Now, would you expect to see the following titles in any book containing the title "Best Horror Films":
-Friday the 13th Part VIII
-Freddy's Dead: The Final Nightmare
-Total Recall (Horror?)
Considering the only part of this text that is an original piece is the introduction, the collection feels like a cheap way to produce additional capital for the magazine without having to expend any additional time or effort in its production. If I desperately wanted to read about Doug Bradley's days on the set of HELLRAISER 3 or how much Douglas E. Winter discredits ALIEN's genius, I could have just picked up back issues of the magazine.
I can't rightfully say that the book is an entire failure. Fangoria hasn't been one of the leading Horror magazines for nothing. The individual writers are each well versed in the genre and quite knowledgeable of the specific topics they are discussing. There are many rare articles and interviews that I wouldn't have thought to look for otherwise, including interviews with Vincent Price, Rick Baker, Francis Ford Coppola and others.
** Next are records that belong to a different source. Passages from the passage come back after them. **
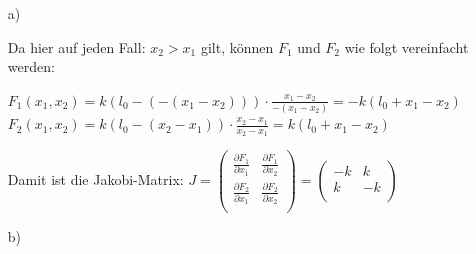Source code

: \documentclass[DIV12]{scrartcl}
\begin{document}
\begin{itemize}
    \item[a)]

        Da hier auf jeden Fall: \(x_2>x_1\) gilt, k{\" o}nnen \(F_1\) und \(F_2\) wie folgt vereinfacht werden:

        \(F_1\left(x_1, x_2\right)=k\left(l_0-\left(-\left(x_1-x_2\right)\right)\right)\cdot\frac{x_1-x_2}{-\left(x_1-x_2\right)}=-k\left(l_0+x_1-x_2\right)\)\\
        \(F_2\left(x_1, x_2\right)=k\left(l_0-\left(x_2-x_1\right)\right)\cdot\frac{x_2-x_1}{x_2-x_1}=k\left(l_0+x_1-x_2\right)\)

        Damit ist die Jakobi-Matrix:
        \(J=\left(
        \begin{array}{cc}
         \frac{\partial F_1}{\partial x_1} & \frac{\partial F_1}{\partial x_2} \\
         \frac{\partial F_2}{\partial x_1} & \frac{\partial F_2}{\partial x_2} \\
        \end{array}
        \right)=\left(
        \begin{array}{cc}
         -k & k \\
         k & -k \\
        \end{array}
        \right)\)

    \item[b)]


\end{itemize}
\end{document}
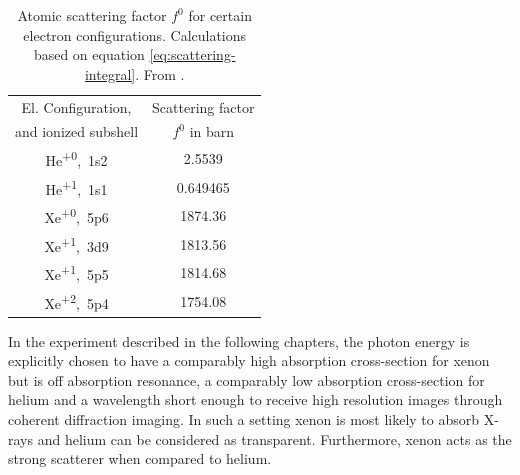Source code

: \begin{table}
	\centering
		\begin{tabular}{ | c | c | }
		\hline
			El. Configuration, & Scattering factor \\
			and ionized subshell & $f^{0}$ in barn \\ \hline
			He\textsuperscript{+0},\ 1s2 & 2.5539  \\ \hline
			He\textsuperscript{+1},\ 1s1 & 0.649465  \\ \hline
			Xe\textsuperscript{+0},\ 5p6 & 1874.36  \\ \hline
			Xe\textsuperscript{+1},\ 3d9 & 1813.56  \\ \hline
			Xe\textsuperscript{+1},\ 5p5 & 1814.68  \\ \hline
			Xe\textsuperscript{+2},\ 5p4 & 1754.08  \\ \hline
		\end{tabular}
	\caption[Atomic scattering factors for helium and xenon.]{Atomic scattering factor $f^{0}$ for certain electron configurations. Calculations based on equation \eqref{eq:scattering-integral}. From \cite{Ho-2016-PC}.}
	\label{tab:helium-xenon-el-scattering-crossection}
\end{table}
In the experiment described in the following chapters, the photon energy is explicitly chosen to have a comparably high absorption cross-section for xenon but is off absorption resonance, a comparably low absorption cross-section for helium and a wavelength short enough to receive high resolution images through coherent diffraction imaging. In such a setting xenon is most likely to absorb X-rays and helium can be considered as transparent. Furthermore, xenon acts as the strong scatterer when compared to helium.
%
%
%
%
%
It is more a matter of a misleading title and awkward arrangement of articles that detracts from the book's overall appeal.
For die hard fans of the magazine that may have missed some of the issues circa 1994 or earlier, it includes a fine exemplar of what you would have expected from Fangoria in its first 15yrs of publication. Anyone looking for a collective of Horror reviews as a resource in finding unique and relatively unknown films, this is not the book for you.